Os editores seniores do jornal disseram aos colegas que tinham sido excluídos do processo de ajudar a conceber a estratégia para o país reestruturado. Publicar. O editor executivo Murray, que anteriormente ocupou o mesmo cargo na O Diário sob Lewis, recuaram contra cortes ainda mais extremos, disseram. A NPR conversou com uma dúzia de atuais e ex- Publicar funcionários para este artigo. A maioria falou sob condição de anonimato, citando preocupações com a segurança no emprego.)

Em junho de 2024, Lewis disse aos seus colegas, numa reunião com todo o pessoal, que um número insuficiente de pessoas queria ler as suas reportagens. Ele disse que o jornal perdeu US$ 177 milhões em dois anos.

Lewis não realizou uma reunião municipal com sua equipe desde então. Nem, apesar de uma enxurrada de iniciativas que parecem futuristas, que vão desde a utilização de inteligência artificial para elaborar resumos de notícias individuais e uma “terceira redacção” para apresentar cobertura experimental, essas perdas na ordem das dezenas de milhões de dólares não foram atenuadas. E Lewis, até agora, não articulou a sua estratégia para o futuro do jornal. Os cortes haviam sido previstos para dezembro, mas foram adiados, criando um frenesi na redação.

Lewis não participou da discussão com a equipe na quarta-feira.

Nas últimas semanas, muitos jornalistas escreveram cartas a Bezos para preservar o Publicar. Ele tem uma riqueza pessoal estimada em US$ 261 bilhões pelo Bloomberg Billionaires Index.

Mas seu pensamento sobre o jornal evoluiu desde que ele o comprou em 2013 da família Graham por US$ 250 milhões. Ele falou então sobre o jornal como um investimento cívico, embora desejasse que a inovação impulsionasse a sustentabilidade financeira.

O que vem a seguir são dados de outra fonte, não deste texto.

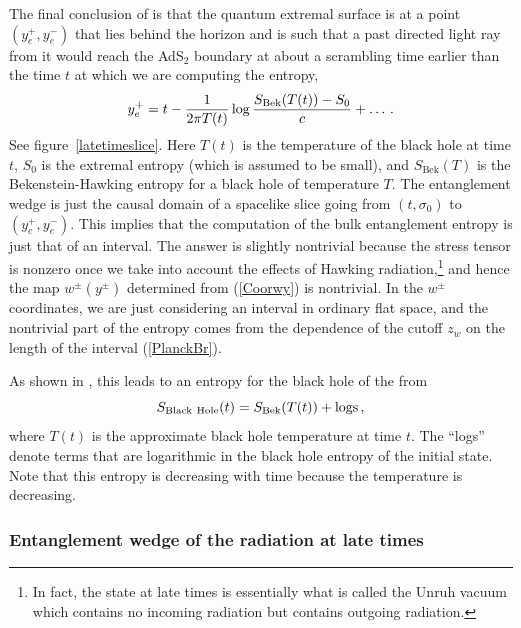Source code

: \documentclass[11pt]{article}
\newcommand{\be}{\begin{equation}}
\newcommand{\ee}{\end{equation}}
\def\la{\label}
\def\nref#1{(\ref{#1})}
\begin{document}
The final conclusion of \cite{Penington:2019npb,Almheiri:2019psf} is that the quantum extremal surface is at a point $(y^+_e,y^-_e)$ that lies behind the horizon and is such that a past directed light ray from it would reach the AdS$_2$ boundary at about a scrambling time earlier than the time $t$ at which we are computing the entropy,
\begin{align}
y_e^+ = t - {1 \over 2 \pi T(t)} \log {S_{\text{Bek}}(T(t)) - S_0 \over c} + \ldots\, .
\end{align}
See figure~\ref{latetimeslice}.
Here $T(t)$ is the temperature of the black hole at time $t$, $S_0$ is the extremal entropy (which is assumed to be small), and $S_{\text{Bek}}(T)$ is the Bekenstein-Hawking entropy for a black hole of temperature $T$.
The entanglement wedge is just the causal domain of a spacelike slice going from $(t,\sigma_0)$ to $(y^+_e, y^-_e)$. 
This implies that the computation of the bulk entanglement entropy is just that of an interval.
The answer is slightly nontrivial because the stress tensor is nonzero once we take into account the effects of Hawking radiation,\footnote{In fact, the state at late times is essentially what is called the Unruh vacuum which contains no incoming radiation but contains outgoing radiation.} and hence the map $w^\pm(y^\pm)$ determined from (\ref{Coorwy}) is nontrivial. 
In the $w^\pm$ coordinates, we are just considering an interval in ordinary flat space, and the nontrivial part of the entropy comes from the dependence of the cutoff $z_w$ on the length of the interval \nref{PlanckBr}.


As shown in \cite{Penington:2019npb,Almheiri:2019psf}, 
this leads to an entropy for the black hole of the from 
\be \la{Ent}
   S_{\rm Black~ Hole} (t) = S_{\text{Bek}} (T(t) ) + {\rm logs } \, ,
\ee
where $T(t)$ is the approximate black hole temperature at time $t$.
The ``logs'' denote terms that are logarithmic in the black hole entropy of the initial state.
Note that this entropy is decreasing with time because the temperature is decreasing. 

\subsubsection{Entanglement wedge of the radiation at late times} 
  
\end{document}
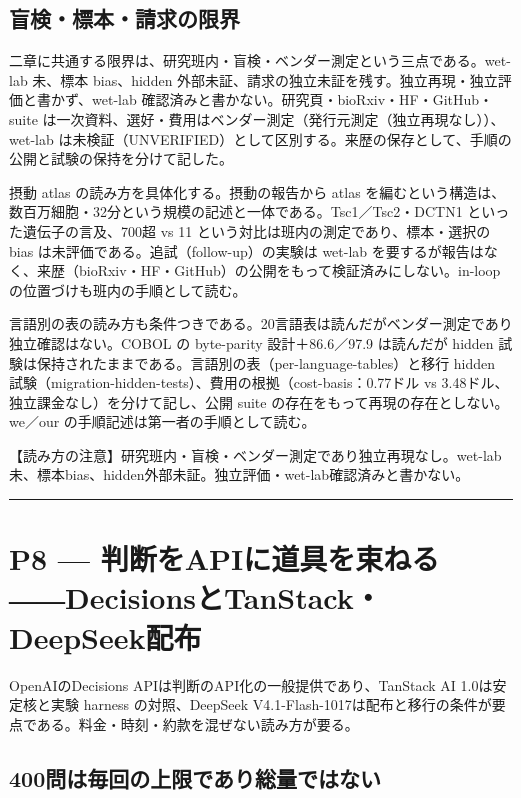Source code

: \documentclass[lualatex,a4paper,10pt]{jlreq}
\begin{document}
\subsection*{盲検・標本・請求の限界}


二章に共通する限界は、研究班内・盲検・ベンダー測定という三点である。wet-lab 未、標本 bias、hidden 外部未証、請求の独立未証を残す。独立再現・独立評価と書かず、wet-lab 確認済みと書かない。研究頁・bioRxiv・HF・GitHub・suite は一次資料、選好・費用はベンダー測定（発行元測定（独立再現なし））、wet-lab は未検証（UNVERIFIED）として区別する。来歴の保存として、手順の公開と試験の保持を分けて記した。


摂動 atlas の読み方を具体化する。摂動の報告から atlas を編むという構造は、数百万細胞・32分という規模の記述と一体である。Tsc1／Tsc2・DCTN1 といった遺伝子の言及、700超 vs 11 という対比は班内の測定であり、標本・選択の bias は未評価である。追試（follow-up）の実験は wet-lab を要するが報告はなく、来歴（bioRxiv・HF・GitHub）の公開をもって検証済みにしない。in-loop の位置づけも班内の手順として読む。


言語別の表の読み方も条件つきである。20言語表は読んだがベンダー測定であり独立確認はない。COBOL の byte-parity 設計＋86.6／97.9 は読んだが hidden 試験は保持されたままである。言語別の表（per-language-tables）と移行 hidden 試験（migration-hidden-tests）、費用の根拠（cost-basis：0.77ドル vs 3.48ドル、独立課金なし）を分けて記し、公開 suite の存在をもって再現の存在としない。we／our の手順記述は第一者の手順として読む。


\begin{tcolorbox}[colback=SurveySoft,colframe=SurveyRule,arc=1mm,boxrule=0.4pt,left=2mm,right=2mm]
【読み方の注意】研究班内・盲検・ベンダー測定であり独立再現なし。wet-lab未、標本bias、hidden外部未証。独立評価・wet-lab確認済みと書かない。

\end{tcolorbox}


\bigskip\hrule\bigskip


\section{P8 --- 判断をAPIに道具を束ねる――DecisionsとTanStack・DeepSeek配布}
\label{sec:P8}


OpenAIのDecisions APIは判断のAPI化の一般提供であり、TanStack AI 1.0は安定核と実験 harness の対照、DeepSeek V4.1-Flash-1017は配布と移行の条件が要点である。料金・時刻・約款を混ぜない読み方が要る。


\subsection*{400問は毎回の上限であり総量ではない}
\end{document}

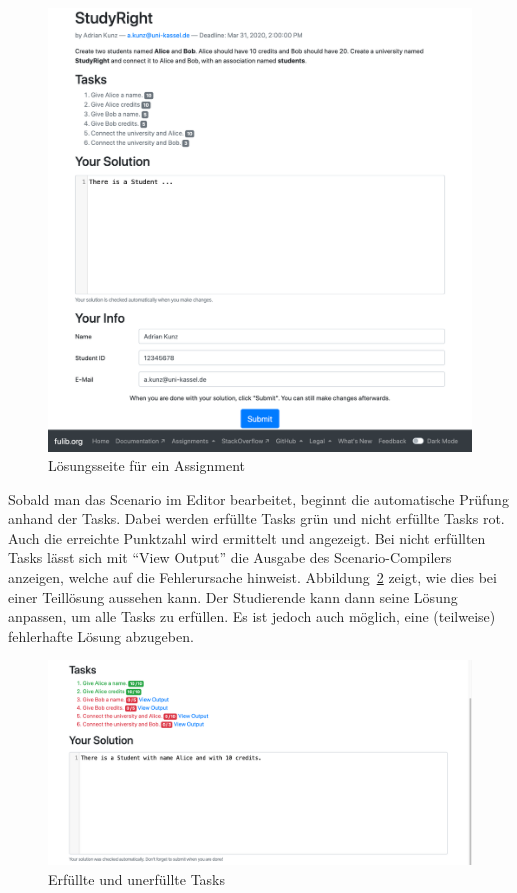 \begin{figure}
    \centering
    \includegraphics[width=\textwidth]{chapter/fulib.org/img/assignment-solve.png}
    \caption{Lösungsseite für ein Assignment}
    \label{fig:assignment-solve}
\end{figure}

Sobald man das Scenario im Editor bearbeitet, beginnt die automatische Prüfung anhand der Tasks.
Dabei werden erfüllte Tasks grün und nicht erfüllte Tasks rot.
Auch die erreichte Punktzahl wird ermittelt und angezeigt.
Bei nicht erfüllten Tasks lässt sich mit ``View Output'' die Ausgabe des Scenario-Compilers anzeigen, welche auf die Fehlerursache hinweist.
Abbildung~\ref{fig:solve-tasks} zeigt, wie dies bei einer Teillösung aussehen kann.
Der Studierende kann dann seine Lösung anpassen, um alle Tasks zu erfüllen.
Es ist jedoch auch möglich, eine (teilweise) fehlerhafte Lösung abzugeben.

\begin{figure}
    \centering
    \includegraphics[width=\textwidth]{chapter/fulib.org/img/solve-tasks.png}
    \caption{Erfüllte und unerfüllte Tasks}
    \label{fig:solve-tasks}
\end{figure}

Ele investiu dinheiro nisso: a redação cresceu cerca de 85% em seu pico. Alguns ex- Publicar executivos dizem que uma redação despojada dessas alturas ainda poderia facilmente dominar o público na grande Washington, DC

O Post Guild, que representa os funcionários, está planejando um comício para quinta-feira fora da sede do jornal.

“Essas demissões não são inevitáveis. Uma redação não pode ser esvaziada sem consequências para sua credibilidade, seu alcance e seu futuro”, afirmou o sindicato em comunicado. “Se Jeff Bezos não está mais disposto a investir na missão que definiu este jornal por gerações e servir aos milhões que dependem do jornalismo do Post, o The Post merece um administrador que o faça.”